Recently the server has been hit by patches of instability – large load spikes, running out of memory, and processes getting killed here and there. When the most recent out-of-memory condition occurred (last night) the SSH server was one of the processes which got killed, which is why the server had to be rebooted a little while ago.
I’m fairly sure I more or less know what’s been causing the problems, and have made a few changes to try to reduce the chance of it happening again.
One of the worst causes of the problem is looking up a TRM with a large number of tracks. The worst TRM by far for this is the “silence” TRM, with (currently) over 900 tracks. As a result I’ve had to, for now at least, disallow lookups on this TRM – doing so will now simply return an error. Sorry 😦 Maybe it can be made to do something more helpful in future.
The other change is that if you do a lookup on any TRM which has more than 100 tracks then only 100 of those tracks will be returned. However so far there are no TRMs (except “silence”) with over 100 tracks, so this won’t affect anyone, yet. As the data grows, it will though.
Sorry for any inconvenience caused (hey, I’m apologising again. This is getting to be a habit). But I’m sure you’d rather have a server which doesn’t keep crashing and locking us all out. Hey ho.

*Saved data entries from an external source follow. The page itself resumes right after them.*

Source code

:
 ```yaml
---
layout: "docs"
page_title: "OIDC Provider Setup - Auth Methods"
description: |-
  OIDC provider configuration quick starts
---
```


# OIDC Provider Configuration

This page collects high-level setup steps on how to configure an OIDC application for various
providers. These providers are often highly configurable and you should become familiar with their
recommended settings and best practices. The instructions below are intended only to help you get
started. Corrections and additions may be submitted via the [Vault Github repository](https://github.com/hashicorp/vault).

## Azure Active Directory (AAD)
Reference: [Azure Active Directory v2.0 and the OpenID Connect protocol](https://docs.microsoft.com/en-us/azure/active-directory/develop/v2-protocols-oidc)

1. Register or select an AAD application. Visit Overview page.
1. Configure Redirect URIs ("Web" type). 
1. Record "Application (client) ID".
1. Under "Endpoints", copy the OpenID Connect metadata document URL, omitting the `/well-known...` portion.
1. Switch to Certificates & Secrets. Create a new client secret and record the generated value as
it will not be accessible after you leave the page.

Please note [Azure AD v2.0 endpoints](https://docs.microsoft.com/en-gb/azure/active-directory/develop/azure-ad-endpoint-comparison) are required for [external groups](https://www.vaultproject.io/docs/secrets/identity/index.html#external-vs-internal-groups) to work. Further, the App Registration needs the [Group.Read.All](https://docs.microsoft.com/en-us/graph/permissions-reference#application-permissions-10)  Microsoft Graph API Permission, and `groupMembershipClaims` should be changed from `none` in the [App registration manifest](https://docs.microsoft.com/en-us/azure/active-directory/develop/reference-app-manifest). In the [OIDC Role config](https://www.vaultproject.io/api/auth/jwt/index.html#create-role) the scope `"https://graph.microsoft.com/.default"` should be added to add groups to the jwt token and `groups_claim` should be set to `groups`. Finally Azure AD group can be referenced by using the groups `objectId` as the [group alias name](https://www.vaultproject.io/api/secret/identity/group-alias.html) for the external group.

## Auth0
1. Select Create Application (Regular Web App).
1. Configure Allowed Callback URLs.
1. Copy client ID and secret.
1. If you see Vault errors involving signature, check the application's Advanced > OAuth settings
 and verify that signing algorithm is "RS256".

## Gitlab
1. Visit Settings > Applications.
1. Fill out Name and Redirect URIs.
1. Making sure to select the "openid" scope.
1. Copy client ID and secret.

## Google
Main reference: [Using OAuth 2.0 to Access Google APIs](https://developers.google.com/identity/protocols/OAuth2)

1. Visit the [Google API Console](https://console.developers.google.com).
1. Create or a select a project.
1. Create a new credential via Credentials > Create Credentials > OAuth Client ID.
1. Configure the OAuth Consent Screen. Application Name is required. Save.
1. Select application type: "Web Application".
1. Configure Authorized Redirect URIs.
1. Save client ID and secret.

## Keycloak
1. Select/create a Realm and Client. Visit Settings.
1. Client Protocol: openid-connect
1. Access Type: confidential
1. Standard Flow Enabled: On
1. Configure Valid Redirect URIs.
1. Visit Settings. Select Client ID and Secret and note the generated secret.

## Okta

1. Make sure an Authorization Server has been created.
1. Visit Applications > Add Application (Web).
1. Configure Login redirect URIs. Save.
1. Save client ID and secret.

Another test of the new captchas…
If you’d rather change the problem from “random procs being killed by the OoM killer” to “random procs being killed by malloc failures”, you can stop the kernel from overcommiting memory (and thus needing to invoke the OoM killer) by:
‘sysctl -w vm.overcommit_memory=2’
or
‘echo 2 > /proc/sys/vm/overcommit_memory’.
Thanks, that’s worth knowing. At the moment I think I’ve got the problem under control, but if ever that proves not to be the case then changing the overcommit policy sounds useful.
(Presumably a setting of “2” means that the thing doing the malloc gets killed, right? So some other process just minding its own business should be safe? If so, sounds good.)